Integrante do Movimento Antifascista, Sousa participou de protesto ‘Fora Bolsonaro’ e responderá a procedimento interno

Arquivo Pessoal

O capitão da Polícia Miliar do Espírito Santo Vinícius Sousa, processado pela Corregedoria da Corporação por ter participado de manifestações populares de cunho político, como o “Fora Bolsonaro”, no dia 24 de julho, disse não temer o resultado da ação e que não vai se intimidar nem esmorecer. “Não vai mudar nada, porque estou exercendo um direito que me é garantido pela Constituição”, disse a Século Diário, em entrevista exclusiva a qual considerou o procedimento arbitrário, apontou equívoco na área de Segurança Pública, e destacou: “O policial não é um herói, é um trabalhador, e deve ter seus direitos respeitados”.

Aos 37 anos, casado, pai de três filhos, e lotado em Cachoeiro de Itapemirim, sul do Estado, capitão Sousa tem formação em Direito com pós-gradução em Gestão Pública, além do curso de oficiais da PM. Ele defende direitos plenos para os policiais, como qualquer cidadão, e destaca a vedação constitucional à greve, à sindicalização e à filiação partidária, procedimentos seguidos pelo Movimento Nacional de Policiais Antifascismo no Espírito Santo, do qual é integrante. O grupo é formado por policiais militares de várias patentes, policiais civis e rodoviários federais, agentes penitenciários e guardas municipais.

A estrutura atual, segundo o capitão, ao negar a sindicalização ao militar, por exemplo, leva-o a buscar outras formas de se manifestar.
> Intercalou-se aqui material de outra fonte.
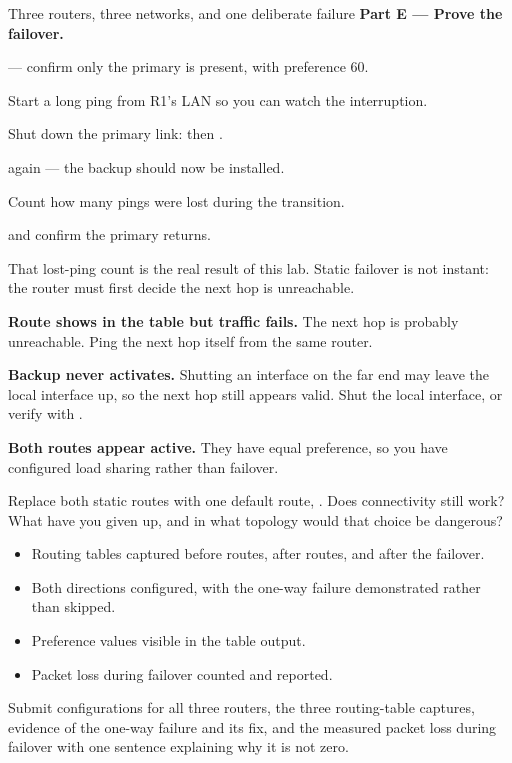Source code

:\begin{labproject}{Three routers, three networks, and one deliberate failure}
\medskip\noindent\textbf{Part E --- Prove the failover.}\par

\begin{netsteps}
  \item {} --- confirm only the primary is present, with preference 60.
  \item Start a long ping from R1's LAN so you can watch the interruption.
  \item Shut down the primary link:  then .
  \item {} again --- the backup should now be installed.
  \item Count how many pings were lost during the transition.
  \item {} and confirm the primary returns.
\end{netsteps}

That lost-ping count is the real result of this lab. Static failover is not instant: the router must first decide the next hop is unreachable.

\begin{troubleshoot}
\textbf{Route shows in the table but traffic fails.} The next hop is probably unreachable. Ping the next hop itself from the same router.

\textbf{Backup never activates.} Shutting an interface on the far end may leave the local interface up, so the next hop still appears valid. Shut the local interface, or verify with .

\textbf{Both routes appear active.} They have equal preference, so you have configured load sharing rather than failover.
\end{troubleshoot}

\begin{tryit}
Replace both static routes with one default route, . Does connectivity still work? What have you given up, and in what topology would that choice be dangerous?
\end{tryit}
\end{labproject}

\begin{verifybox}
\begin{itemize}
  \item Routing tables captured before routes, after routes, and after the failover.
  \item Both directions configured, with the one-way failure demonstrated rather than skipped.
  \item Preference values visible in the table output.
  \item Packet loss during failover counted and reported.
\end{itemize}
\end{verifybox}

\begin{labdeliverable}
Submit configurations for all three routers, the three routing-table captures, evidence of the one-way failure and its fix, and the measured packet loss during failover with one sentence explaining why it is not zero.
\end{labdeliverable}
No entanto, há uma contradição a partir do momento em que as ações conservadoras ganham apoio e as progressistas são perseguidas.

O capitão atribuiu a atitude adotada contra ele à “penetração na Corporação de conceitos externos de influência política, sempre arbitrária, para cercear a opinião. Não podemos afirmar nominalmente de onde vem essa pressão, mas sabemos que é de extrema direita, que não opera pela lógica e o debate de ideias, mas pela imposição e o discurso de ódio, na divulgação de fake news – fizeram isso com relação à vacina, com relação à urna eletrônica – para tentar criar uma cortina de fumaça para as pautas neoliberais, e estão sempre lançando mão de mentiras e manipulando a população”.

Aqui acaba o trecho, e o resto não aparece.